Plagued by injuries over the last couple of years, South Africa fast bowler Dale Steyn is aiming to retire from limited-overs formats after the 2019 World Cup in England.
“I will be trying to get to that World Cup [in England]. But after the World Cup I don’t see myself playing white-ball cricket for South Africa. By the time the next World Cup comes, I will be 40,” Steyn said at a promotional event in Mumbai on Thursday.
Two new balls is ridiculous – Steyn
Like several big names in the cricket fraternity – including Sachin Tendulkar, Waqar Younis and Virat Kohli – said recently, Dale Steyn has also spoken about how flat pitches and two new balls are going against bowlers in ODIs.
“The generally flat wickets in ODIs have taken bowlers completely out of the equation,” he said. “Two [new] balls – is ridiculous. You take the skill out of the game. I grew up watching Wasim Akram and Waqar Younis reversing the ball. But now try naming one player reverse-swinging the ball.
“Players are going to the extent of taking sand paper on the field. It might sound funny, but it’s a desperate plea for cricket to change.
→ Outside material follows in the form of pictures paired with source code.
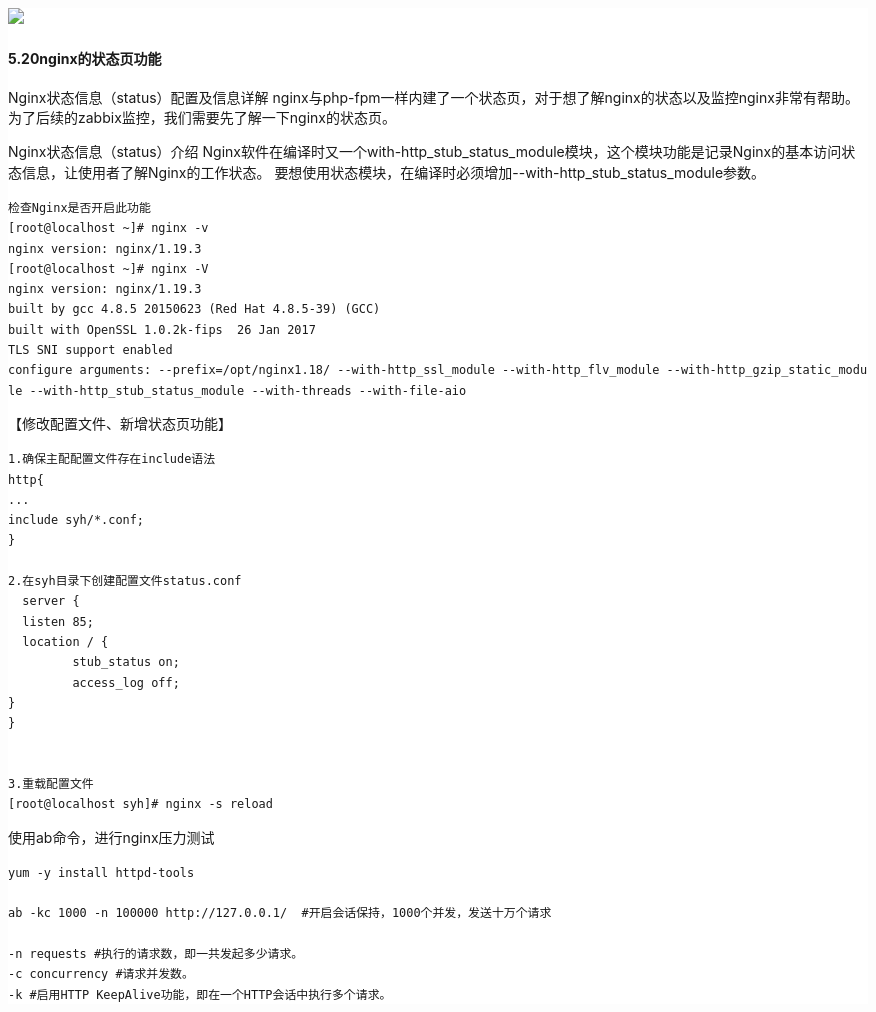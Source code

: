 ![](notes/微信图片_20201007114031.png)

#### **5.20nginx的状态页功能**

Nginx状态信息（status）配置及信息详解 nginx与php-fpm一样内建了一个状态页，对于想了解nginx的状态以及监控nginx非常有帮助。为了后续的zabbix监控，我们需要先了解一下nginx的状态页。

Nginx状态信息（status）介绍 Nginx软件在编译时又一个with-http_stub_status_module模块，这个模块功能是记录Nginx的基本访问状态信息，让使用者了解Nginx的工作状态。 要想使用状态模块，在编译时必须增加--with-http_stub_status_module参数。

```SHELL
检查Nginx是否开启此功能
[root@localhost ~]# nginx -v
nginx version: nginx/1.19.3
[root@localhost ~]# nginx -V
nginx version: nginx/1.19.3
built by gcc 4.8.5 20150623 (Red Hat 4.8.5-39) (GCC) 
built with OpenSSL 1.0.2k-fips  26 Jan 2017
TLS SNI support enabled
configure arguments: --prefix=/opt/nginx1.18/ --with-http_ssl_module --with-http_flv_module --with-http_gzip_static_module --with-http_stub_status_module --with-threads --with-file-aio

```

【修改配置文件、新增状态页功能】

```shell
1.确保主配配置文件存在include语法
http{
...
include syh/*.conf;
}

2.在syh目录下创建配置文件status.conf
  server {
  listen 85;
  location / {
         stub_status on;
         access_log off;
}
}


3.重载配置文件
[root@localhost syh]# nginx -s reload
```

使用ab命令，进行nginx压力测试

```shell
yum -y install httpd-tools

ab -kc 1000 -n 100000 http://127.0.0.1/  #开启会话保持，1000个并发，发送十万个请求

-n requests #执行的请求数，即一共发起多少请求。
-c concurrency #请求并发数。
-k #启用HTTP KeepAlive功能，即在一个HTTP会话中执行多个请求。
```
Players are getting into more trouble trying to make the ball do something.”
Steyn was hopeful that his experience would help him earn a place in the World Cup squad.
“If you look at the [South Africa] batting line-up, our top six have played 1,000 games, but lower half – from eight to eleven who are currently playing – not even 150 games. You need to draw on experience.
“I hope that will be my trump card when the selection comes to the World Cup. I may not necessarily play all the time. But I think my experience will help, with me just being there.”
Steyn last played an ODI nearly two years ago – in October 2016 against Australia. Steyn has not been picked in ODIs since then and the team management, including coach Ottis Gibson, has previously made it clear that the quick should focus on red-ball fitness. Steyn was also not included in South Africa’s ODI squad to play Sri Lanka in five matches starting Sunday.
However, Steyn said that he would love to continue playing Test cricket even after 2019 World Cup.
“When it comes to Test cricket, I would like to play as long as possible. I have finally come out of a cloud of injuries. I broke my shoulder and in my first game on return (against India in Cape Town), I landed in a foothole. It was rotten luck.
“It’s quite difficult to come back from a broken shoulder, especially with your bowling arm. I feel that’s gone and now I am fit. I played two Test matches without an injury [against Sri Lanka recently], bowled at good pace and never went off the field because of niggles. It’s a big plus.”
Steyn, however, struggled for wickets against Sri Lanka. He picked one each in the two innings of the opening Test and none in the second, leaving him level with Shaun Pollock as South Africa’s highest wicket-taker on 421.